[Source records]
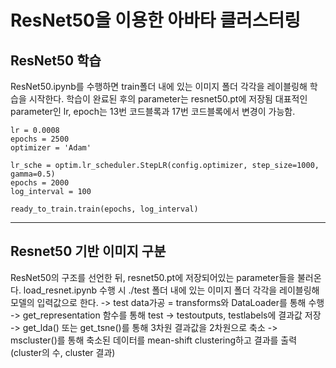# ResNet50을 이용한 아바타 클러스터링
## ResNet50 학습
ResNet50.ipynb를 수행하면 train폴더 내에 있는 이미지 폴더 각각을 레이블링해 학습을 시작한다.
학습이 완료된 후의 parameter는 resnet50.pt에 저장됨
대표적인 parameter인 lr, epoch는 13번 코드블록과 17번 코드블록에서 변경이 가능함.
```
lr = 0.0008
epochs = 2500
optimizer = 'Adam'
```
```
lr_sche = optim.lr_scheduler.StepLR(config.optimizer, step_size=1000, gamma=0.5)
epochs = 2000
log_interval = 100

ready_to_train.train(epochs, log_interval)
```
-----------------------------------------------------
## Resnet50 기반 이미지 구분
ResNet50의 구조를 선언한 뒤, resnet50.pt에 저장되어있는 parameter들을 불러온다.
load_resnet.ipynb 수행 시 ./test 폴더 내에 있는 이미지 폴더 각각을 레이블링해 모델의 입력값으로 한다.
-> test data가공 = transforms와 DataLoader를 통해 수행
-> get_representation 함수를 통해 test -> testoutputs, testlabels에 결과값 저장
-> get_lda() 또는 get_tsne()를 통해 3차원 결과값을 2차원으로 축소
-> mscluster()를 통해 축소된 데이터를 mean-shift clustering하고 결과를 출력 (cluster의 수, cluster 결과)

Exercise instructions: Return an exact transcription of the entries above, excluding each image.

Task answer:
# ResNet50을 이용한 아바타 클러스터링
## ResNet50 학습
ResNet50.ipynb를 수행하면 train폴더 내에 있는 이미지 폴더 각각을 레이블링해 학습을 시작한다.
학습이 완료된 후의 parameter는 resnet50.pt에 저장됨
대표적인 parameter인 lr, epoch는 13번 코드블록과 17번 코드블록에서 변경이 가능함.
```
lr = 0.0008
epochs = 2500
optimizer = 'Adam'
```
```
lr_sche = optim.lr_scheduler.StepLR(config.optimizer, step_size=1000, gamma=0.5)
epochs = 2000
log_interval = 100

ready_to_train.train(epochs, log_interval)
```
-----------------------------------------------------
## Resnet50 기반 이미지 구분
ResNet50의 구조를 선언한 뒤, resnet50.pt에 저장되어있는 parameter들을 불러온다.
load_resnet.ipynb 수행 시 ./test 폴더 내에 있는 이미지 폴더 각각을 레이블링해 모델의 입력값으로 한다.
-> test data가공 = transforms와 DataLoader를 통해 수행
-> get_representation 함수를 통해 test -> testoutputs, testlabels에 결과값 저장
-> get_lda() 또는 get_tsne()를 통해 3차원 결과값을 2차원으로 축소
-> mscluster()를 통해 축소된 데이터를 mean-shift clustering하고 결과를 출력 (cluster의 수, cluster 결과)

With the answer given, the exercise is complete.